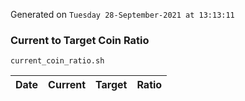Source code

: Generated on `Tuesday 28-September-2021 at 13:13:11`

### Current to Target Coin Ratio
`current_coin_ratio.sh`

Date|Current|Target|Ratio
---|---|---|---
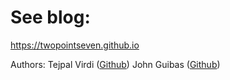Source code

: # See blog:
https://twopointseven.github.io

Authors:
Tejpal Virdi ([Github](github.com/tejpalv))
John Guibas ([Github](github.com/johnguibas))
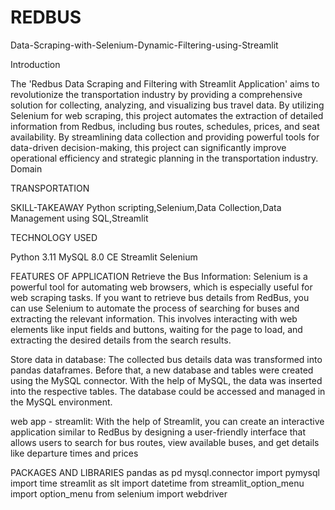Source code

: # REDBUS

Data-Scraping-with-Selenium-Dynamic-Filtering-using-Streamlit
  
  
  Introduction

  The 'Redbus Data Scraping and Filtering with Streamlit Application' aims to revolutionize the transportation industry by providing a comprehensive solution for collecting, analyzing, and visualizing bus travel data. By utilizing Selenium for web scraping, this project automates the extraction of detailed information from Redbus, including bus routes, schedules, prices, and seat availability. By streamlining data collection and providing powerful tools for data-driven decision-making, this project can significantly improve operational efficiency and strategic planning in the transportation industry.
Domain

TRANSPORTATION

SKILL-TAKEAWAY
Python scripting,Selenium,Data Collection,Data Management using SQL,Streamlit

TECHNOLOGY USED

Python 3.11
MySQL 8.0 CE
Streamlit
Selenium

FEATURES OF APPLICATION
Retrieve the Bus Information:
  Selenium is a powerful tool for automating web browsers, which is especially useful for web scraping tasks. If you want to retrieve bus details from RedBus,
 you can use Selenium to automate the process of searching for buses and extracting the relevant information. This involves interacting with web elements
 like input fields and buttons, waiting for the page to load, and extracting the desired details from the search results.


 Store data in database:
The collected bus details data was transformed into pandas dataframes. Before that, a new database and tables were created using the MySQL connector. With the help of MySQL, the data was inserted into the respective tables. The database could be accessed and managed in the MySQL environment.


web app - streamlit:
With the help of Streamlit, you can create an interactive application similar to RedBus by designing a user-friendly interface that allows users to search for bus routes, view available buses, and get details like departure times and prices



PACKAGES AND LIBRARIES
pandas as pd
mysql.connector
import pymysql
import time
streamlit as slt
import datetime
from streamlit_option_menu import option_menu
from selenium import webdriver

Problem requirements: The result consists of the line with "The collected bus" through the last line of the entries above, repeated exactly and with nothing else.

Answer section:
The collected bus details data was transformed into pandas dataframes. Before that, a new database and tables were created using the MySQL connector. With the help of MySQL, the data was inserted into the respective tables. The database could be accessed and managed in the MySQL environment.


web app - streamlit:
With the help of Streamlit, you can create an interactive application similar to RedBus by designing a user-friendly interface that allows users to search for bus routes, view available buses, and get details like departure times and prices



PACKAGES AND LIBRARIES
pandas as pd
mysql.connector
import pymysql
import time
streamlit as slt
import datetime
from streamlit_option_menu import option_menu
from selenium import webdriver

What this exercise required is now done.